The default unit is *byte*. All size parameters accept suffixes in the 1024
base. The recognized suffixes are: *k*, *m*, *g*, *t*, *p*, *e*, both uppercase
and lowercase.

.. _man-mkfs-multiple-devices:

MULTIPLE DEVICES
----------------

Before mounting a multiple device filesystem, the kernel module must know the
association of the block devices that are attached to the filesystem UUID.

There is typically no action needed from the user.  On a system that utilizes a
udev-like daemon, any new block device is automatically registered. The rules
call :command:`btrfs device scan`.

The same command can be used to trigger the device scanning if the btrfs kernel
module is reloaded (naturally all previous information about the device
registration is lost).

Another possibility is to use the mount options *device* to specify the list of
devices to scan at the time of mount.

.. code-block:: bash

        # mount -o device=/dev/sdb,device=/dev/sdc /dev/sda /mnt

.. note::
        This means only scanning, if the devices do not exist in the system,
        mount will fail anyway. This can happen on systems without initramfs/initrd and
        root partition created with RAID1/10/5/6 profiles. The mount action can happen
        before all block devices are discovered. The waiting is usually done on the
        initramfs/initrd systems.

.. warning::
        RAID5/6 has known problems and should not be used in production.

.. _man-mkfs-filesystem-features:

FILESYSTEM FEATURES
-------------------

Features that can be enabled during creation time.

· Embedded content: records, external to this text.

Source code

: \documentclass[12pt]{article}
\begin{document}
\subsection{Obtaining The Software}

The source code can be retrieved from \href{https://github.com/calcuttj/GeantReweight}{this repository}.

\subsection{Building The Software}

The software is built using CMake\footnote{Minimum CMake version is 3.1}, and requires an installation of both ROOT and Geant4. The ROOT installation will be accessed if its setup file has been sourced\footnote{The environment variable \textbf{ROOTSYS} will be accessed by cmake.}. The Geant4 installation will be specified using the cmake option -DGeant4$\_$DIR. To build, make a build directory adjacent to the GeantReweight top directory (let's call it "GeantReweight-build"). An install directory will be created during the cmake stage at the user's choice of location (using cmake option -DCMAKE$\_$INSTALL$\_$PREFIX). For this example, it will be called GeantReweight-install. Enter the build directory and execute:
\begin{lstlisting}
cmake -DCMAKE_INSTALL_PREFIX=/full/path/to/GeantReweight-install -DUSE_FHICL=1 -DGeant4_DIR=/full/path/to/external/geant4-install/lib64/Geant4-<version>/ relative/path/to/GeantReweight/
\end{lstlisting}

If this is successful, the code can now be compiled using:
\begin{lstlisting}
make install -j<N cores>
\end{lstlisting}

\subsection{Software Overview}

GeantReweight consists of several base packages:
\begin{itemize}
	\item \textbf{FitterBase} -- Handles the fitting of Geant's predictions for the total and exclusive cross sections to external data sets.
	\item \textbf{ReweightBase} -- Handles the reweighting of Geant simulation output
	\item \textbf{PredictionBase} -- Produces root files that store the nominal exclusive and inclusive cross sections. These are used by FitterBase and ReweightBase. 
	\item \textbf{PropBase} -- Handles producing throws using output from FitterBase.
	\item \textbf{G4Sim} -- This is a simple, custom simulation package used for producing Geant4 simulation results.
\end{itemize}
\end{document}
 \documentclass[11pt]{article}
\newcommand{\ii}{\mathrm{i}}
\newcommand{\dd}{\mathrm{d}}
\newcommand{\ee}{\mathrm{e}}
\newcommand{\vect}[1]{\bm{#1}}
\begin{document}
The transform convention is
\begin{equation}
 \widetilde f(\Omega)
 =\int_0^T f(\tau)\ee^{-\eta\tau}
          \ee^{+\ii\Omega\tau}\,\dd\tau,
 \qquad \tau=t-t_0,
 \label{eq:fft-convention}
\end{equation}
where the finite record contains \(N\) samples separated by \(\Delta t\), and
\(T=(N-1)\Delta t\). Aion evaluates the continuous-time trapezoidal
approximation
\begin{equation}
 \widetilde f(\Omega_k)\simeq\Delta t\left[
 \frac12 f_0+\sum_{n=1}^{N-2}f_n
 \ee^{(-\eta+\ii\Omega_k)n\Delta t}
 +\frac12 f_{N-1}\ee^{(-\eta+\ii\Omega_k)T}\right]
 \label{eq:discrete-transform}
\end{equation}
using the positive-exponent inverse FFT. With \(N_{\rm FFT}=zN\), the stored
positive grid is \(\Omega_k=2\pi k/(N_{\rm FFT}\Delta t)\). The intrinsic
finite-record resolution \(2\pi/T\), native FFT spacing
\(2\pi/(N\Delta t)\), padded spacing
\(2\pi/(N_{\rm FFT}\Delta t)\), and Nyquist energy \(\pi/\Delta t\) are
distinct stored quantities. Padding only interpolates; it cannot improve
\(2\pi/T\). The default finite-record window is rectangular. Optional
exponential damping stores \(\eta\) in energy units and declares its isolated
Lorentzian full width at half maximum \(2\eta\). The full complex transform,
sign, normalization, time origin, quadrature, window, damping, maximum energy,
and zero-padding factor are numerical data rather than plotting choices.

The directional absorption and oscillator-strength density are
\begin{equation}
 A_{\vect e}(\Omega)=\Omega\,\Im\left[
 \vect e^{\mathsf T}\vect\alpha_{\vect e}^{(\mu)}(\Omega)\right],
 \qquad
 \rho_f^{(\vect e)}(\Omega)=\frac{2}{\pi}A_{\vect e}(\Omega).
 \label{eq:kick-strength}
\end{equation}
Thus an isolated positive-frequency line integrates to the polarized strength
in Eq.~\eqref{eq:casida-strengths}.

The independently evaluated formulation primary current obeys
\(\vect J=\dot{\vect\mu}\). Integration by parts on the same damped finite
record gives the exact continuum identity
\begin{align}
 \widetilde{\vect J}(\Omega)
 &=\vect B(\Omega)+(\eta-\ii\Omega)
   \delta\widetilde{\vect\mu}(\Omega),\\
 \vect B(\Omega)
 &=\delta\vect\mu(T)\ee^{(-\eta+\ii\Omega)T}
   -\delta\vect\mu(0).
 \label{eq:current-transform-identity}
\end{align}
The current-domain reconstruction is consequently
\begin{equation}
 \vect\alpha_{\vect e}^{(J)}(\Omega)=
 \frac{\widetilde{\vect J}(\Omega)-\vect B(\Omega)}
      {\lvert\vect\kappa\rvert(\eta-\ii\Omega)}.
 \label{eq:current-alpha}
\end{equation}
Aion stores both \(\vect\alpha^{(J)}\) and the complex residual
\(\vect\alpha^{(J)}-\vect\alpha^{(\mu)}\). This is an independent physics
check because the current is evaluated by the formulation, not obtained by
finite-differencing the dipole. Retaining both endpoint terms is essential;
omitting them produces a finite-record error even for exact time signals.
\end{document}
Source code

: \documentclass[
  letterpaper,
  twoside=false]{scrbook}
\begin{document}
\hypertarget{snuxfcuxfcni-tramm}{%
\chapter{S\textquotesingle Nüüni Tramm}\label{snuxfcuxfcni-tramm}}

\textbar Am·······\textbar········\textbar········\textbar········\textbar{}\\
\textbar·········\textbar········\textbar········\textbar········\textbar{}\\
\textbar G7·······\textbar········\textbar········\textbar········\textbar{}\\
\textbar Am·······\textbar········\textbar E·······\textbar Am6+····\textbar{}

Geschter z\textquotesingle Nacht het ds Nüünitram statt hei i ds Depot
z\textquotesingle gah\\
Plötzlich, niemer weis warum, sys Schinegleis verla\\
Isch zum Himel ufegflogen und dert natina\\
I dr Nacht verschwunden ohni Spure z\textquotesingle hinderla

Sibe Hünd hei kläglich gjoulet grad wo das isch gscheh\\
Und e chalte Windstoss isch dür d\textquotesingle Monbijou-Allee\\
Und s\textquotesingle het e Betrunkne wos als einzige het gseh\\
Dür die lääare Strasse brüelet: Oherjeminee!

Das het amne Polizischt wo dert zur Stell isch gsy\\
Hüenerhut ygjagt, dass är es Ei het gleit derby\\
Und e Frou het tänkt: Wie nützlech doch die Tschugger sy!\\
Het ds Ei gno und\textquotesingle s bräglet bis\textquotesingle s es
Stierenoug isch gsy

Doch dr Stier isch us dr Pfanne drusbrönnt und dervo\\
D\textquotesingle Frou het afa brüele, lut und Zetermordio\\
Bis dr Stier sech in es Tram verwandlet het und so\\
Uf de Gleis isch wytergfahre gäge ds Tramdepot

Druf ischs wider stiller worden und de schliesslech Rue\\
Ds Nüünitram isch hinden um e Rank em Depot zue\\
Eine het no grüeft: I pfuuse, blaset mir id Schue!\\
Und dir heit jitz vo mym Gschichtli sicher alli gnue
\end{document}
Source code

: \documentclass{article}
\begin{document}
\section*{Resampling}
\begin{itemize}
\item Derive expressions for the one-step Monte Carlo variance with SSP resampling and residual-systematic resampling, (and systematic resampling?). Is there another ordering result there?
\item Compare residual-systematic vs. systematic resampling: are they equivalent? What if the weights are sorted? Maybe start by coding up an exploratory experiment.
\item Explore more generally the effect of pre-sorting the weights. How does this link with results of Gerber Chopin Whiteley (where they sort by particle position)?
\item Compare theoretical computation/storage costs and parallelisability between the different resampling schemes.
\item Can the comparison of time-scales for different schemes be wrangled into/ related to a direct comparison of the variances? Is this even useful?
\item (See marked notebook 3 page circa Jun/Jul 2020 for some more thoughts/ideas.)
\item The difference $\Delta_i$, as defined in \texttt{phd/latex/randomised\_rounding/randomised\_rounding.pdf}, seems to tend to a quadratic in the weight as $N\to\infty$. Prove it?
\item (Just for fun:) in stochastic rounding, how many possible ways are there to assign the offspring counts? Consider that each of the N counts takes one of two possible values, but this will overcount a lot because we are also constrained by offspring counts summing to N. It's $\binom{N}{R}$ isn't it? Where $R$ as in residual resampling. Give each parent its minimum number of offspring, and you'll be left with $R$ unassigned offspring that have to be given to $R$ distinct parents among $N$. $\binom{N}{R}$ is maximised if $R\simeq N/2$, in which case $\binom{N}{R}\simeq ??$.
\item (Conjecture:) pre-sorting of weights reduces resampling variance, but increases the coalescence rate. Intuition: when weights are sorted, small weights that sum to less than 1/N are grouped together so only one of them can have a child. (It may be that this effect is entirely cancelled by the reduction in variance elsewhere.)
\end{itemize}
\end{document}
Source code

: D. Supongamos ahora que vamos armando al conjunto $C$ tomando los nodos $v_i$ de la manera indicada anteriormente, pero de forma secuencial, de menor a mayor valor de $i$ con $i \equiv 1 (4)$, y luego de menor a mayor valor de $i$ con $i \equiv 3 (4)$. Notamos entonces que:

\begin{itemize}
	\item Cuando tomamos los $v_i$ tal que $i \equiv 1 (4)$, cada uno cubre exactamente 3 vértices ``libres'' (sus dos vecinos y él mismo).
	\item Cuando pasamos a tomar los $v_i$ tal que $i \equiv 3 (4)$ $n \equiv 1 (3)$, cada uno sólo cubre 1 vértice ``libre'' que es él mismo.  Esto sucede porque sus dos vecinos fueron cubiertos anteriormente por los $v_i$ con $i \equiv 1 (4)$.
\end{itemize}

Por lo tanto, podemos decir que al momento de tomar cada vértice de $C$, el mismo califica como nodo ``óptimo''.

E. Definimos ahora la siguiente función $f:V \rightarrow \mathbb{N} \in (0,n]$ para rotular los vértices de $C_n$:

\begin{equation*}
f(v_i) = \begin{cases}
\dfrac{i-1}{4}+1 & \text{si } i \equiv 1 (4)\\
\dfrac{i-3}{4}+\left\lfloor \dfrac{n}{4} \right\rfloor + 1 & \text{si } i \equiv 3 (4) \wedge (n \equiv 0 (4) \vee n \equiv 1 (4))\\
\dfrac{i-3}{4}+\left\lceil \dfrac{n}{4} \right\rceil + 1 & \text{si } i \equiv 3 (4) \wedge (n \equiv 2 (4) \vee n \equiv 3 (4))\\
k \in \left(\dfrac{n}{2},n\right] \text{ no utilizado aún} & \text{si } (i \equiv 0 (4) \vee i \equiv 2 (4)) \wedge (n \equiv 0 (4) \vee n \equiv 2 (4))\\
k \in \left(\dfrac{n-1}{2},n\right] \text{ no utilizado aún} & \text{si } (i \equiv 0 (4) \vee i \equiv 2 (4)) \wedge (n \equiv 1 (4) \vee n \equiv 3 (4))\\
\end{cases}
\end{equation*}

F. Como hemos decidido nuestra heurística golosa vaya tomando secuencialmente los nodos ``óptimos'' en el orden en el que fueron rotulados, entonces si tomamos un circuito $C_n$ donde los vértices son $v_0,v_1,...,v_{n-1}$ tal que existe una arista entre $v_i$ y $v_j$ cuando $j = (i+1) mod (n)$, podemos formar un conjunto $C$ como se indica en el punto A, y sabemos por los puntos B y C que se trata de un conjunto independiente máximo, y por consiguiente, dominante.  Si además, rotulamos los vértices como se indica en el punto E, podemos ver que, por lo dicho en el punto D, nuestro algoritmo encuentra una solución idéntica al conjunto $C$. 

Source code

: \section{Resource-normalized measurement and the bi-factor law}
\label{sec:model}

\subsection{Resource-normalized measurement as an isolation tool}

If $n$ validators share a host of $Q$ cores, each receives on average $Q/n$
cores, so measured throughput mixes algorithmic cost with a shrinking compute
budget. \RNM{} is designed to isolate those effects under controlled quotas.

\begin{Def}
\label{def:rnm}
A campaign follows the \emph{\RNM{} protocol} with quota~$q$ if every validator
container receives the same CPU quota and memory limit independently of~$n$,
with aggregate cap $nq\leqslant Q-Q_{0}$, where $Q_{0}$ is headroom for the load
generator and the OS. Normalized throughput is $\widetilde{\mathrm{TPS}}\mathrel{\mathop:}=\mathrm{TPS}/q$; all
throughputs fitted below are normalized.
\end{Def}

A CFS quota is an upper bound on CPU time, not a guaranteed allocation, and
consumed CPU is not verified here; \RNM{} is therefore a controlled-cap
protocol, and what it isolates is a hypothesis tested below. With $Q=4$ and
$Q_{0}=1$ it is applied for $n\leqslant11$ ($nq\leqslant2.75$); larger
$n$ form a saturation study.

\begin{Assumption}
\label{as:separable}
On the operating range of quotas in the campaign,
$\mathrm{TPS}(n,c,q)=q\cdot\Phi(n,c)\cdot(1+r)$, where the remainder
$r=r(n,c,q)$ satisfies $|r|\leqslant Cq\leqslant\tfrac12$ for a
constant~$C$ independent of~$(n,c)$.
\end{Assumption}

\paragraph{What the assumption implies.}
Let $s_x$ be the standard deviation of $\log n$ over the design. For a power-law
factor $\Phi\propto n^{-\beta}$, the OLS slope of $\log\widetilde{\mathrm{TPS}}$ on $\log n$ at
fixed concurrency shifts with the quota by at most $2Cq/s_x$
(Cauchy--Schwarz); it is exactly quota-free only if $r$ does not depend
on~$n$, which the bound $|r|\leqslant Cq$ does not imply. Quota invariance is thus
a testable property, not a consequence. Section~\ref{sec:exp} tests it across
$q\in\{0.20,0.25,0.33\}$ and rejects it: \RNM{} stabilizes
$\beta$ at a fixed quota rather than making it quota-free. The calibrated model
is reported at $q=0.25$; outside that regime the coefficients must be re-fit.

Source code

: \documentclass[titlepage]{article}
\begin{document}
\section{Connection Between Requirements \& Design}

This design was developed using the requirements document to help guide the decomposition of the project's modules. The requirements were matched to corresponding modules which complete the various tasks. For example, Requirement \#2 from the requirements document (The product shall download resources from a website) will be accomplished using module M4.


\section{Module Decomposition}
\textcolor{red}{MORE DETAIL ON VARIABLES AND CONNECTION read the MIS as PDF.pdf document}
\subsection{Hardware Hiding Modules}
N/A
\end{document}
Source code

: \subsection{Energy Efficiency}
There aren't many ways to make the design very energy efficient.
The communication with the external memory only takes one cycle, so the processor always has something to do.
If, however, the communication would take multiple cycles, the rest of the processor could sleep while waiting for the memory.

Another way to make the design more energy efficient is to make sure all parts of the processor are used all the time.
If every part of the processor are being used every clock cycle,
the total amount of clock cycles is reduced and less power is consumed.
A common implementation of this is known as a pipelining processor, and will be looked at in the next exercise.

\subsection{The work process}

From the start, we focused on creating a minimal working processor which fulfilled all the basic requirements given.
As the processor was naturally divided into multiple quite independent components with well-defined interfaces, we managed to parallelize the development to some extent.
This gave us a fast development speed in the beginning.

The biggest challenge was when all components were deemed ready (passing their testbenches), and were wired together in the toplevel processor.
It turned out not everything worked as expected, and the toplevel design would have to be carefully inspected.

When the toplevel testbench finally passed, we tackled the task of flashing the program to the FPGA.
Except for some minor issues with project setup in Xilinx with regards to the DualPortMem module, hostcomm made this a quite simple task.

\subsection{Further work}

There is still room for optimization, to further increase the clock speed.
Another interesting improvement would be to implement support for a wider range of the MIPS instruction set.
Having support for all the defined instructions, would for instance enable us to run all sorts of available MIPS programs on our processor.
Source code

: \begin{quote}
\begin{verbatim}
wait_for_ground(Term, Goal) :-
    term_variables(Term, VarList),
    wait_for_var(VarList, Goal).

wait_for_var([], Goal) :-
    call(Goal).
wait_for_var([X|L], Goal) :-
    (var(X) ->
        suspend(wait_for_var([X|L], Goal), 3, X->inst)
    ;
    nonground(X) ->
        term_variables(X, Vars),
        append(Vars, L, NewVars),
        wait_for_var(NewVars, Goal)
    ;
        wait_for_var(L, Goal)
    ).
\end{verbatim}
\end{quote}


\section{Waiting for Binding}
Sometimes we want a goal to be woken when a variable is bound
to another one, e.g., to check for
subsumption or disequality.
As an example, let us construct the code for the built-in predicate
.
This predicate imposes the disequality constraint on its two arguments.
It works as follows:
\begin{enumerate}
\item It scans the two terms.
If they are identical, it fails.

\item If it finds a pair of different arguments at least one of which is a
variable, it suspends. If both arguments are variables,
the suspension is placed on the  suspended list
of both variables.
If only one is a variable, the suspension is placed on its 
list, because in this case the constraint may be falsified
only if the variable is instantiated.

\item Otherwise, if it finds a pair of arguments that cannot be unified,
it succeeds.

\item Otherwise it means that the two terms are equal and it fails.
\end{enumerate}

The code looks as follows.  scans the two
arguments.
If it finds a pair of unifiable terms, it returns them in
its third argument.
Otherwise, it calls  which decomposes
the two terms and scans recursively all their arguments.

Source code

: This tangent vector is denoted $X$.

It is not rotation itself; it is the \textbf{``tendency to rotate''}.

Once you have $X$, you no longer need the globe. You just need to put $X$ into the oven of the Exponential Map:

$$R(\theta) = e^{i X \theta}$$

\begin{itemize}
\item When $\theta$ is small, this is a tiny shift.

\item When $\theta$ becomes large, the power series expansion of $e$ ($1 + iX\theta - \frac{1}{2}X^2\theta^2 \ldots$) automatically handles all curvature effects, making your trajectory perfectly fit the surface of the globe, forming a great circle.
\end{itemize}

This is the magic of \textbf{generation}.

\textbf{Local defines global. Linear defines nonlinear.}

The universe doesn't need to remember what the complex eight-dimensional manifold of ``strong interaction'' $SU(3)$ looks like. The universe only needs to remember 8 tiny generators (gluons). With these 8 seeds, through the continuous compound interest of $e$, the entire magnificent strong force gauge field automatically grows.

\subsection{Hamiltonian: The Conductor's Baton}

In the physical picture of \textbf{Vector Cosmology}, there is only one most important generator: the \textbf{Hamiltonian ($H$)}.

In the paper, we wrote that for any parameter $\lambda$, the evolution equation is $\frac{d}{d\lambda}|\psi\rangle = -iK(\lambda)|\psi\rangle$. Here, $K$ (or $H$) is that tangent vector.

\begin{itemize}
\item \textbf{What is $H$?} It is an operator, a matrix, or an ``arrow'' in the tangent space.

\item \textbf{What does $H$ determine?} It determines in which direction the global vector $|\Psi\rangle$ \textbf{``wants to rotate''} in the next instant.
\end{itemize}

See also :doc:`btrfs-man5` section
:ref:`FILESYSTEM FEATURES<man-btrfs5-filesystem-features>`.

mixed-bg
        (kernel support since 2.6.37)

        mixed data and metadata block groups, also set by option *--mixed*

.. _mkfs-feature-extended-refs:

extref
        (default since btrfs-progs 3.12, kernel support since 3.7)

        increased hardlink limit per file in a directory to 65536, older kernels
        supported a varying number of hardlinks depending on the sum of all file name
        sizes that can be stored into one metadata block

raid56
        (kernel support since 3.9)

        extended format for RAID5/6, also enabled if RAID5 or RAID6 block groups
        are selected

.. _mkfs-feature-skinny-metadata:

skinny-metadata
        (default since btrfs-progs 3.18, kernel support since 3.10)

        reduced-size metadata for extent references, saves a few percent of metadata

.. _mkfs-feature-no-holes:

no-holes
        (default since btrfs-progs 5.15, kernel support since 3.14)

        improved representation of file extents where holes are not explicitly
        stored as an extent, saves a few percent of metadata if sparse files are used

zoned
        (kernel support since 5.12)

        zoned mode, data allocation and write friendly to zoned/SMR/ZBC/ZNS devices,
        see :ref:`ZONED MODE<man-btrfs5-zoned-mode>` in
        :doc:`btrfs-man5`, the mode is automatically selected when a
        zoned device is detected

quota
        (kernel support since 3.4)

        Enable quota support (qgroups). The qgroup accounting will be consistent,
        can be used together with *--rootdir*.  See also :doc:`btrfs-quota`.

.. _mkfs-feature-free-space-tree:

free-space-tree
        (default since btrfs-progs 5.15, kernel support since 4.5)

        Enable the free space tree (mount option *space_cache=v2*) for persisting the
        free space cache in a b-tree. This is built on top of the COW mechanism
        and has better performance than v1.

        Offline conversion from filesystems that don't have this feature
        enabled at *mkfs* time is possible, see :doc:`btrfstune`.

        Online conversion can be done by mounting with ``space_cache=v2``, this
        is sufficient to be done one time.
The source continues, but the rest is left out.